Unnamed: 0,package_name
0,https://repo.anaconda.com/pkgs/main/linux-64/anaconda-navigator-1.9.7-py37_0.tar.bz2
1,https://repo.anaconda.com/pkgs/main/linux-64/anaconda-2020.02-py38_0.tar.bz2
2,https://repo.anaconda.com/pkgs/main/linux-64/atom-0.4.3-py38hfd86e86_0.tar.bz2
3,https://repo.anaconda.com/pkgs/main/linux-64/gensim-3.8.0-py37h962f231_0.tar.bz2
4,https://repo.anaconda.com/pkgs/main/linux-64/hdijupyterutils-0.12.6-py37_0.tar.bz2


In [6]:
#How many files do we need to download?
df.shape

(5, 1)

In [41]:
#We need to extract only the name of the package we would like to use as a search criteria on the anaconda repo
import re

df_list = df['package_name'].tolist()
package_list = []
for package in df_list:
    term = re.split('linux-64/',package)[1]
    package_list.append(term)
    
package_list

['anaconda-navigator-1.9.7-py37_0.tar.bz2',
 'anaconda-2020.02-py38_0.tar.bz2',
 'atom-0.4.3-py38hfd86e86_0.tar.bz2',
 'gensim-3.8.0-py37h962f231_0.tar.bz2',
 'hdijupyterutils-0.12.6-py37_0.tar.bz2']
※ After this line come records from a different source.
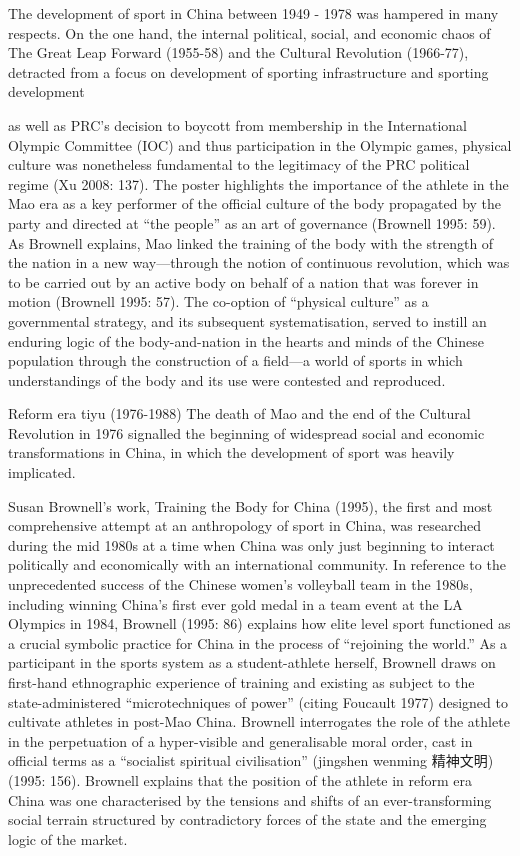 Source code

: The development of sport in China between 1949 - 1978 was hampered in many respects.  On the one hand, the internal political, social, and economic chaos of The Great Leap Forward (1955-58) and the Cultural Revolution (1966-77), detracted from a focus on development of sporting infrastructure and sporting development


as well as PRC's decision to boycott  from membership in the International Olympic Committee (IOC) and thus participation in the Olympic games, physical culture was nonetheless fundamental to the legitimacy of the PRC political regime (Xu 2008: 137).   The poster highlights the importance of the athlete in the Mao era as a key performer of the official culture of the body propagated by the party and directed at “the people” as an art of governance (Brownell 1995: 59).  As Brownell explains,
Mao linked the training of the body with the strength of the nation in a new way—through the notion of continuous revolution, which was to be carried out by an active body on behalf of a nation that was forever in motion (Brownell 1995: 57).
The co-option of “physical culture” as a governmental strategy, and its subsequent systematisation, served to instill an enduring logic of the body-and-nation in the hearts and minds of the Chinese population through the construction of a field—a world of sports in which understandings of the body and its use were contested and reproduced.





Reform era tiyu (1976-1988)
The death of Mao and the end of the Cultural Revolution in 1976 signalled the beginning of widespread social and economic transformations in China, in which the development of sport was heavily implicated.

Susan Brownell’s work, Training the Body for China (1995), the first and most comprehensive attempt at an anthropology of sport in China, was researched during the mid 1980s at a time when China was only just beginning to interact politically and economically with an international community.  In reference to the unprecedented success of the Chinese women’s volleyball team in the 1980s, including winning China's first ever gold medal in a team event at the LA Olympics in 1984, Brownell (1995: 86) explains how elite level sport functioned as a crucial symbolic practice for China in the process of ``rejoining the world.''  As a participant in the sports system as a student-athlete herself, Brownell draws on first-hand ethnographic experience of training and existing as subject to the state-administered ``microtechniques of power'' (citing Foucault 1977) designed to cultivate athletes in post-Mao China.  Brownell interrogates the role of the athlete in the perpetuation of a hyper-visible and generalisable moral order, cast in official terms as a ``socialist spiritual civilisation'' (jingshen wenming 精神文明) (1995: 156).  Brownell explains that the position of the athlete in reform era China was one characterised by the tensions and shifts of an ever-transforming social terrain structured by contradictory forces of the state and the emerging logic of the market.

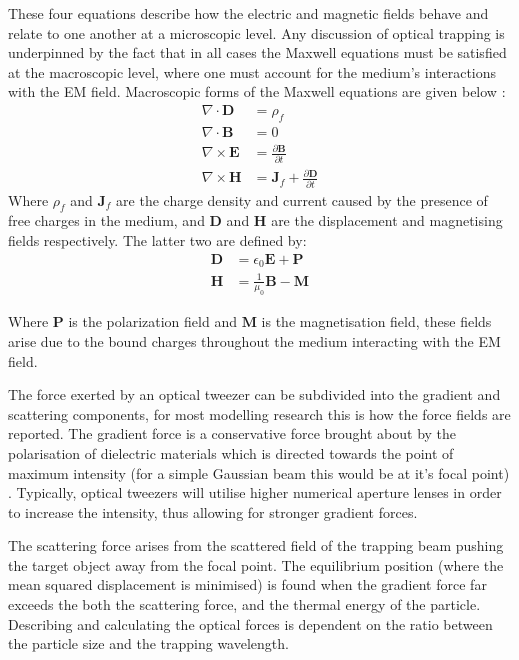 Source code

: These four equations describe how the electric and magnetic fields behave
and relate to one another at a microscopic level. Any discussion 
of optical trapping is underpinned by the fact that in all cases the 
Maxwell equations must be satisfied at the macroscopic level, where 
one must account for the medium's interactions with the EM field. 
Macroscopic forms of the Maxwell equations are given below \cite{Jackson_1975}:
\begin{align}
	\nabla \cdot \mathbf{D}
	&= \rho_f
	\\
	\nabla \cdot \mathbf{B}
	&= 0
	\\
	\nabla \times \mathbf{E}
	&= \frac{\partial \mathbf{B}}{\partial t}
	\\
	\nabla \times \mathbf{H}
	&= \mathbf{J}_f +\frac{\partial \mathbf{D}}{\partial t}  
\end{align}
Where $\rho_f$ and $\mathbf{J}_f$ are the charge density and current 
caused by the presence of free charges in the medium, and $\mathbf{D}$ 
and $\mathbf{H}$ are the displacement and magnetising fields respectively. 
The latter two are defined by:
\begin{align}
	\nonumber
	\mathbf{D} &= \epsilon_0\mathbf{E}+\mathbf{P} 
	\\ 
	\nonumber
	\mathbf{H} &= \frac{1}{\mu_0}\mathbf{B}-\mathbf{M}
\end{align}

Where $\mathbf{P}$ is the polarization field and $\mathbf{M}$ is the 
magnetisation field, these fields arise due to the bound charges 
throughout the medium interacting with the EM field. 
 
The force exerted by an optical tweezer can be subdivided into the 
gradient and scattering components, for most modelling research this 
is how the force fields are reported. The gradient force is a conservative 
force brought about by the polarisation of dielectric materials which 
is directed towards the point of maximum intensity (for a simple Gaussian 
beam this would be at it's focal point) \cite{YasuhiroHarada1996}. 
Typically, optical tweezers will utilise higher numerical aperture lenses 
in order to increase the intensity, thus allowing for stronger 
gradient forces.

The scattering force arises from the scattered field of the trapping beam 
pushing the target object away from the focal point. The equilibrium position 
(where the mean squared displacement is minimised) is found when the 
gradient force far exceeds the both the scattering force, and the thermal 
energy of the particle. Describing and calculating the optical forces is 
dependent on the ratio between the particle size and the trapping wavelength.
### Accessing Chrome via Selenium<a id='selenium' > </a>

In [42]:
from selenium import webdriver
from selenium.webdriver.chrome.options import Options
import os
import time

# Using Chrome to access web via selenium
path = '/Users/PATH' #identify path for chromedriver
web_page = 'https://repo.anaconda.com/pkgs/main/linux-64/'


driver = webdriver.Chrome(executable_path=path)
driver.get(web_page)

### Extracting Search Criteria <a id='search' > </a>

In [51]:
#In order to find matches via text, we need to create input items Selenium can work with
reg_begin = '//*[contains(text(), '
reg_end = ')]'

In [52]:
#build search elements for xpath
search_elements = []
for package in package_list:
    term = reg_begin + "'" + str(package) + "'" + reg_end
    search_elements.append(term)

#This is the Xpath format Selenium reads to execute text related searches on a webpage
search_elements

["//*[contains(text(), 'anaconda-navigator-1.9.7-py37_0.tar.bz2')]",
 "//*[contains(text(), 'anaconda-2020.02-py38_0.tar.bz2')]",
 "//*[contains(text(), 'atom-0.4.3-py38hfd86e86_0.tar.bz2')]",
 "//*[contains(text(), 'gensim-3.8.0-py37h962f231_0.tar.bz2')]",
 "//*[contains(text(), 'hdijupyterutils-0.12.6-py37_0.tar.bz2')]"]

In [49]:
#Get click inputs for what Selenium finds based on search criteria
search_inputs = []
for term in search_elements:
    search_inputs.append(driver.find_elements_by_xpath(term))

#Selenium click inputs
search_inputs

[[<selenium.webdriver.remote.webelement.WebElement (session="384c4aa2e521fe9f7c47e832ec47bbf1", element="b80c8921-4372-4161-973d-2c9c04aa9220")>],
 [<selenium.webdriver.remote.webelement.WebElement (session="384c4aa2e521fe9f7c47e832ec47bbf1", element="e351b4b6-d2d9-4d76-9dff-e2add50d3eb4")>],
 [<selenium.webdriver.remote.webelement.WebElement (session="384c4aa2e521fe9f7c47e832ec47bbf1", element="375787e6-ad8c-4da4-aaca-7e3c41d60dd8")>],
 [<selenium.webdriver.remote.webelement.WebElement (session="384c4aa2e521fe9f7c47e832ec47bbf1", element="e47cd3aa-d02b-4c3e-af43-3311487c247a")>],
 [<selenium.webdriver.remote.webelement.WebElement (session="384c4aa2e521fe9f7c47e832ec47bbf1", element="8bf0730c-ec2a-4a18-a40a-853b284fc213")>]]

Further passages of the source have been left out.